## DATASET
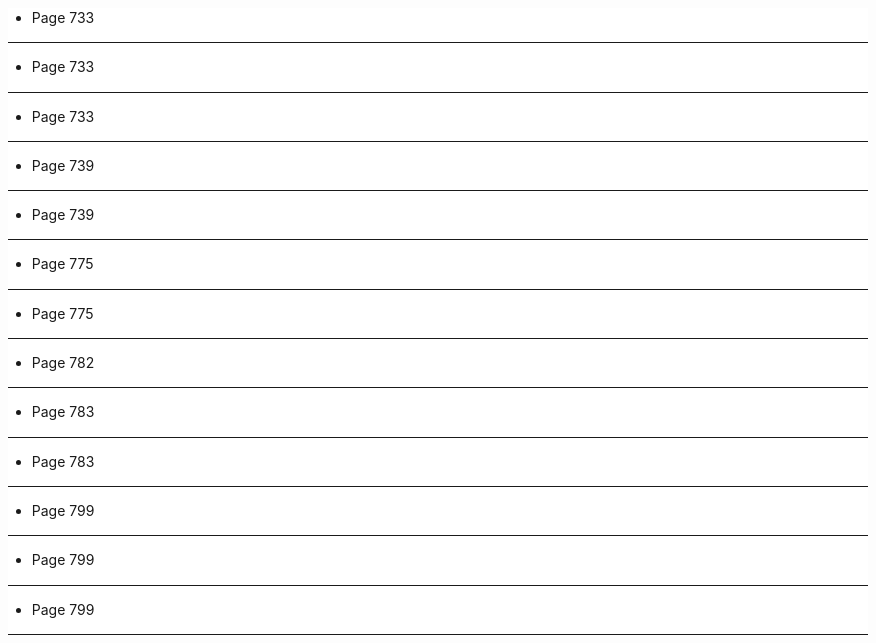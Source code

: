 

- Page 733

---


- Page 733

---


- Page 733

---


- Page 739

---


- Page 739

---


- Page 775

---


- Page 775

---


- Page 782

---


- Page 783

---


- Page 783

---


- Page 799

---


- Page 799

---


- Page 799

---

## TASK
Copy all of the material word for word, and include none of its pictures.

## YOUR RESPONSE
Source code

: 

- Page 733

---


- Page 733

---


- Page 733

---


- Page 739

---


- Page 739

---


- Page 775

---


- Page 775

---


- Page 782

---


- Page 783

---


- Page 783

---


- Page 799

---


- Page 799

---


- Page 799

---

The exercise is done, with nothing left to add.